There are a handful of ways to detect and remediate Dridex running in your environment. None of these are guaranteed to detect Dridex, but rather they speak to generic defenses that are required to at least raise the attacker’s cost and time for compromise.
Audit Autoruns: Regularly audit all autorun items on all Windows machines in your environment using freely available tools such as Sysinternals Autoruns. Pay especially close attention to any unexpected autorun items that are signed by Microsoft, but not sitting in the same directory as usual.

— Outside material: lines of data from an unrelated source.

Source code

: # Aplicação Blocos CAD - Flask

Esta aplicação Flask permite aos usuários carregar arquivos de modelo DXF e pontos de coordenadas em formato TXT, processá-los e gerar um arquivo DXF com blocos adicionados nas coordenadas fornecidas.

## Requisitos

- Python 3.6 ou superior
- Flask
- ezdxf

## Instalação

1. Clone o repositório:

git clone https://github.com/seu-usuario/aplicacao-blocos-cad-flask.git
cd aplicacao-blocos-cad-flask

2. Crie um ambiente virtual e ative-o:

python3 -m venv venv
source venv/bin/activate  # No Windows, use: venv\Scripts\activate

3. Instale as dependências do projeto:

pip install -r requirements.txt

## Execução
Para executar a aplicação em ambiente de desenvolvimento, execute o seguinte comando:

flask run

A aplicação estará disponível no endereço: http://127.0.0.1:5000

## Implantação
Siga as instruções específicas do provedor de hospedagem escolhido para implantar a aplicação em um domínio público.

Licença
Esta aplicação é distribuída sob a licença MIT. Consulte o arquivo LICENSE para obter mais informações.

Antivirus: Ensure you have an anti-malware solution deployed on all endpoints in your environment and the definitions are up-to-date. Antivirus alone is rarely enough to detect a novel variant of malware and detection may be subject to the delays of antivirus signatures.
Conduct Memory Analysis: If you suspect a machine may be compromised, conduct offline memory forensics with an open source tool like Volatility. This can be slow and time consuming but it is one of the few ways to find memory-resident code with open source tools.
Detecting with Endgame
While we offer numerous layers of detection, Endgame detects the latest variants of Dridex in the following places:
MalwareScoreTM: Dridex drops a handful of .DLLs onto disk at runtime that are detected by Endgame’s machine learning-driven binary classifier.
Fileless Attack Detection: Once the malicious code is injected into memory with the AtomBombing technique, Endgame’s fileless attack detection easily locates the malicious code running in memory.
Persistence Locations: The new variants of Dridex drop persistence items as scheduled tasks and DLL side loading. Endgame enumerates every binary that can be executed on startup using all the known techniques from every machine in your environment. This persistence method would trigger our “masquerading” analytic, as seen in the video below.
The video below demonstrates how Endgame stops DridexV4 at each of these layers.
The Only Constant is Change
New offense techniques come and go constantly. Last week, a major new variant of Dridex was observed in the wild, weaponizing the new AtomBombing code injection technique. Security products and organizational procedures that rely heavily on detecting traditional code injection techniques will fail because AtomBombing uses completely different APIs to accomplish an identical end-result of injecting code into memory. A layered approach is the only way to consistently stay on top of the adversaries’ newest attack techniques. The new AtomBombing technique is not a one-off abnormality, but is indicative of the sophistication and ever-evolving nature of offensive tradecraft. Just as the attackers pursue multiple and never-before-seen pathways toward successful compromise, so too are multiple layers required to stop them.